YOUR INSTRUCTIONS: Leave the pictures out. Retype exactly the lines below from the one containing "A Flutter project" through the one containing "source venv/bin/activate", and no others.

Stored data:
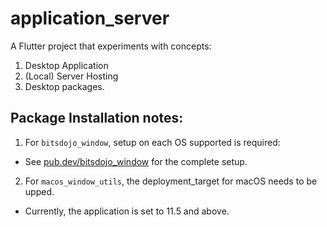 # application_server

A Flutter project that experiments with concepts:
  1. Desktop Application
  2. (Local) Server Hosting
  3. Desktop packages.

## Package Installation notes:

1. For `bitsdojo_window`, setup on each OS supported is required:
  - See [pub.dev/bitsdojo_window](https://pub.dev/packages/bitsdojo_window) for the complete setup.
2. For `macos_window_utils`, the deployment_target for macOS needs to be upped.
  - Currently, the application is set to 11.5 and above.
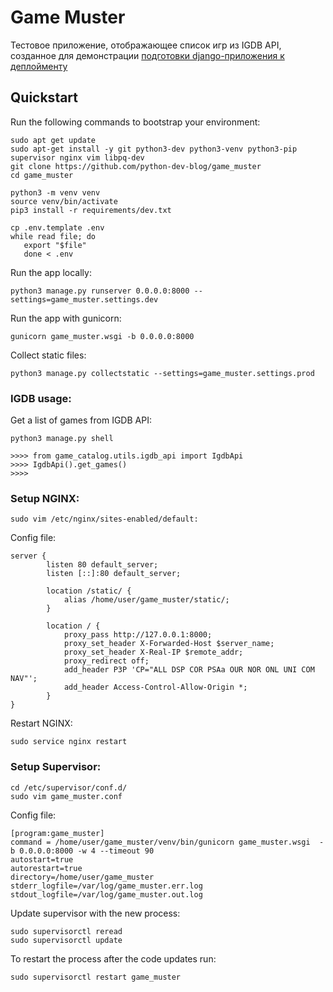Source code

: # Game Muster

Тестовое приложение, отображающее список игр из IGDB API, созданное для демонстрации [подготовки django-приложения к деплойменту](https://www.youtube.com/watch?v=03egj6YEUFY)

## Quickstart

Run the following commands to bootstrap your environment:
    
    sudo apt get update
    sudo apt-get install -y git python3-dev python3-venv python3-pip supervisor nginx vim libpq-dev
    git clone https://github.com/python-dev-blog/game_muster
    cd game_muster
      
    python3 -m venv venv   
    source venv/bin/activate
    pip3 install -r requirements/dev.txt 

    cp .env.template .env
    while read file; do
       export "$file"
       done < .env

Run the app locally:

    python3 manage.py runserver 0.0.0.0:8000 --settings=game_muster.settings.dev

Run the app with gunicorn:

    gunicorn game_muster.wsgi -b 0.0.0.0:8000
    
Collect static files:

    python3 manage.py collectstatic --settings=game_muster.settings.prod
    

### IGDB usage:

Get a list of games from IGDB API:
    
    python3 manage.py shell

    >>>> from game_catalog.utils.igdb_api import IgdbApi
    >>>> IgdbApi().get_games()
    >>>> 


### Setup NGINX:

    sudo vim /etc/nginx/sites-enabled/default:
    
Config file:

    server {
            listen 80 default_server;
            listen [::]:80 default_server;

            location /static/ {
                alias /home/user/game_muster/static/; 
            }

            location / {
                proxy_pass http://127.0.0.1:8000;
                proxy_set_header X-Forwarded-Host $server_name;
                proxy_set_header X-Real-IP $remote_addr;
                proxy_redirect off;
                add_header P3P 'CP="ALL DSP COR PSAa OUR NOR ONL UNI COM NAV"';
                add_header Access-Control-Allow-Origin *;
            }
    }
    
Restart NGINX:
    
    sudo service nginx restart
    
    
### Setup Supervisor:

    cd /etc/supervisor/conf.d/
    sudo vim game_muster.conf
    
Config file:
    
    [program:game_muster]
    command = /home/user/game_muster/venv/bin/gunicorn game_muster.wsgi  -b 0.0.0.0:8000 -w 4 --timeout 90
    autostart=true
    autorestart=true
    directory=/home/user/game_muster 
    stderr_logfile=/var/log/game_muster.err.log
    stdout_logfile=/var/log/game_muster.out.log
    
Update supervisor with the new process:
    
    sudo supervisorctl reread
    sudo supervisorctl update
    
To restart the process after the code updates run:

    sudo supervisorctl restart game_muster

    
   

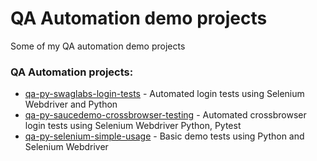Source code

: # QA Automation demo projects
Some of my QA automation demo projects

### QA Automation projects:

- [qa-py-swaglabs-login-tests](https://github.com/valeriybercha/qa-automation/tree/master/qa-py-swaglabs-login-tests) - Automated login tests using Selenium Webdriver and Python
- [qa-py-saucedemo-crossbrowser-testing](https://github.com/valeriybercha/qa-automation/tree/master/qa-py-saucedemo-crossbrowser-testing) - Automated crossbrowser login tests using Selenium Webdriver Python, Pytest
- [qa-py-selenium-simple-usage](https://github.com/valeriybercha/qa-automation/tree/master/qa-py-selenium-simple-usage) - Basic demo tests using Python and Selenium Webdriver
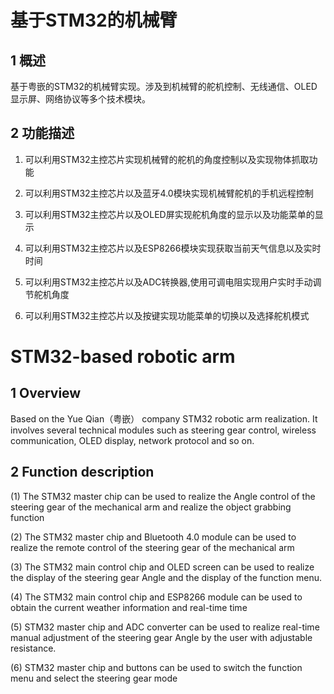 # 基于STM32的机械臂

## 1 概述

基于粤嵌的STM32的机械臂实现。涉及到机械臂的舵机控制、无线通信、OLED显示屏、网络协议等多个技术模块。

## 2 功能描述

1. 可以利用STM32主控芯片实现机械臂的舵机的角度控制以及实现物体抓取功能

2. 可以利用STM32主控芯片以及蓝牙4.0模块实现机械臂舵机的手机远程控制

3. 可以利用STM32主控芯片以及OLED屏实现舵机角度的显示以及功能菜单的显示

4. 可以利用STM32主控芯片以及ESP8266模块实现获取当前天气信息以及实时时间

5. 可以利用STM32主控芯片以及ADC转换器,使用可调电阻实现用户实时手动调节舵机角度

6. 可以利用STM32主控芯片以及按键实现功能菜单的切换以及选择舵机模式


# STM32-based robotic arm

## 1 Overview 

Based on the Yue Qian（粤嵌） company STM32 robotic arm realization. It involves several technical modules such as steering gear control, wireless communication, OLED display, network protocol and so on.

## 2 Function description 

(1) The STM32 master chip can be used to realize the Angle control of the steering gear of the mechanical arm and realize the object grabbing function 

(2) The STM32 master chip and Bluetooth 4.0 module can be used to realize the remote control of the steering gear of the mechanical arm 

(3) The STM32 main control chip and OLED screen can be used to realize the display of the steering gear Angle and the display of the function menu. 

(4) The STM32 main control chip and ESP8266 module can be used to obtain the current weather information and real-time time 

(5) STM32 master chip and ADC converter can be used to realize real-time manual adjustment of the steering gear Angle by the user with adjustable resistance. 

(6) STM32 master chip and buttons can be used to switch the function menu and select the steering gear mode
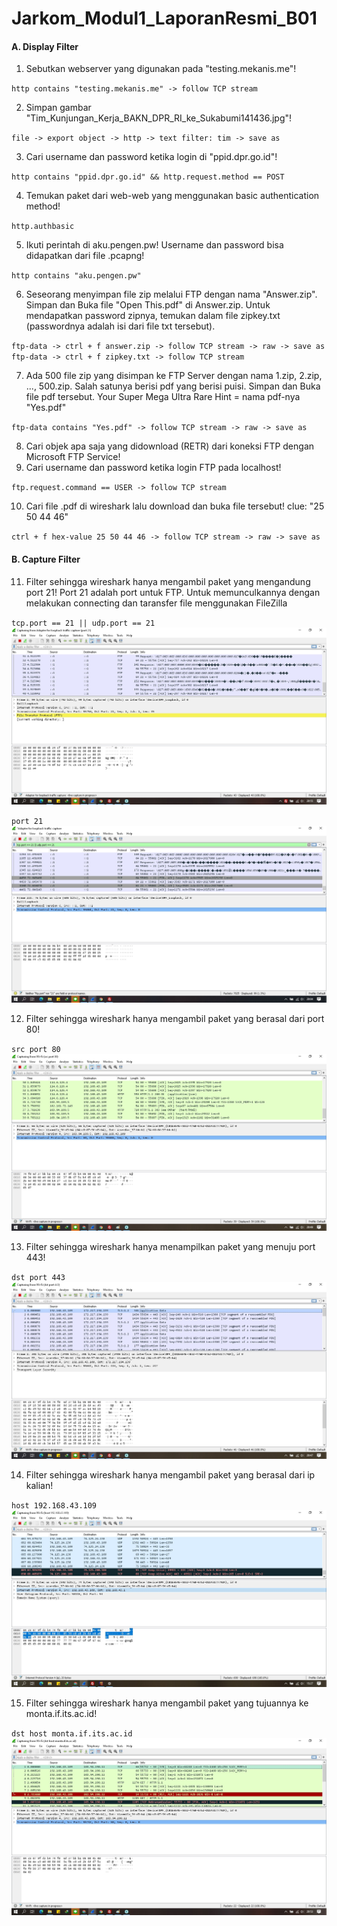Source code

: # Jarkom_Modul1_LaporanResmi_B01

#### A. Display Filter

1. Sebutkan webserver yang digunakan pada "testing.mekanis.me"!

`http contains "testing.mekanis.me" -> follow TCP stream`

2. Simpan gambar "Tim_Kunjungan_Kerja_BAKN_DPR_RI_ke_Sukabumi141436.jpg"!

`file -> export object -> http -> text filter: tim -> save as`

3. Cari username dan password ketika login di "ppid.dpr.go.id"!

`http contains "ppid.dpr.go.id" && http.request.method == POST`

4. Temukan paket dari web-web yang menggunakan basic authentication method!

`http.authbasic`

5. Ikuti perintah di aku.pengen.pw! Username dan password bisa didapatkan dari file .pcapng!

`http contains "aku.pengen.pw"`

6. Seseorang menyimpan file zip melalui FTP dengan nama "Answer.zip". Simpan dan Buka file "Open This.pdf" di Answer.zip. Untuk mendapatkan password zipnya, temukan dalam file zipkey.txt (passwordnya adalah isi dari file txt tersebut).

`ftp-data -> ctrl + f answer.zip -> follow TCP stream -> raw -> save as`
`ftp-data -> ctrl + f zipkey.txt -> follow TCP stream`

7. Ada 500 file zip yang disimpan ke FTP Server dengan nama 1.zip, 2.zip, ..., 500.zip. Salah satunya berisi pdf yang berisi puisi. Simpan dan Buka file pdf tersebut.
Your Super Mega Ultra Rare Hint = nama pdf-nya "Yes.pdf"

`ftp-data contains "Yes.pdf" -> follow TCP stream -> raw -> save as`

8. Cari objek apa saja yang didownload (RETR) dari koneksi FTP dengan Microsoft FTP Service!
9. Cari username dan password ketika login FTP pada localhost!

`ftp.request.command == USER -> follow TCP stream`

10. Cari file .pdf di wireshark lalu download dan buka file tersebut!
clue: "25 50 44 46"

`ctrl + f hex-value 25 50 44 46 -> follow TCP stream -> raw -> save as`

#### B. Capture Filter

11. Filter sehingga wireshark hanya mengambil paket yang mengandung port 21!
Port 21 adalah port untuk FTP. Untuk memunculkannya dengan melakukan connecting dan taransfer file menggunakan FileZilla

`tcp.port == 21 || udp.port == 21`
![alt text](images/11.1.jpg)

`port 21`
![alt text](images/11.2.jpg)

12. Filter sehingga wireshark hanya mengambil paket yang berasal dari port 80!

`src port 80`
![alt text](images/12.jpg)

13. Filter sehingga wireshark hanya menampilkan paket yang menuju port 443!

`dst port 443`
![alt text](images/13.jpg)

14. Filter sehingga wireshark hanya mengambil paket yang berasal dari ip kalian!

`host 192.168.43.109`
![alt text](images/14.jpg)

15. Filter sehingga wireshark hanya mengambil paket yang tujuannya ke monta.if.its.ac.id!

`dst host monta.if.its.ac.id`
![alt text](images/15.jpg)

TASK RESULT:
A Flutter project that experiments with concepts:
  1. Desktop Application
  2. (Local) Server Hosting
  3. Desktop packages.

## Package Installation notes:

1. For `bitsdojo_window`, setup on each OS supported is required:
  - See [pub.dev/bitsdojo_window](https://pub.dev/packages/bitsdojo_window) for the complete setup.
2. For `macos_window_utils`, the deployment_target for macOS needs to be upped.
  - Currently, the application is set to 11.5 and above.
Source code

: # Game Muster

Тестовое приложение, отображающее список игр из IGDB API, созданное для демонстрации [подготовки django-приложения к деплойменту](https://www.youtube.com/watch?v=03egj6YEUFY)

## Quickstart

Run the following commands to bootstrap your environment:
    
    sudo apt get update
    sudo apt-get install -y git python3-dev python3-venv python3-pip supervisor nginx vim libpq-dev
    git clone https://github.com/python-dev-blog/game_muster
    cd game_muster
      
    python3 -m venv venv   
    source venv/bin/activate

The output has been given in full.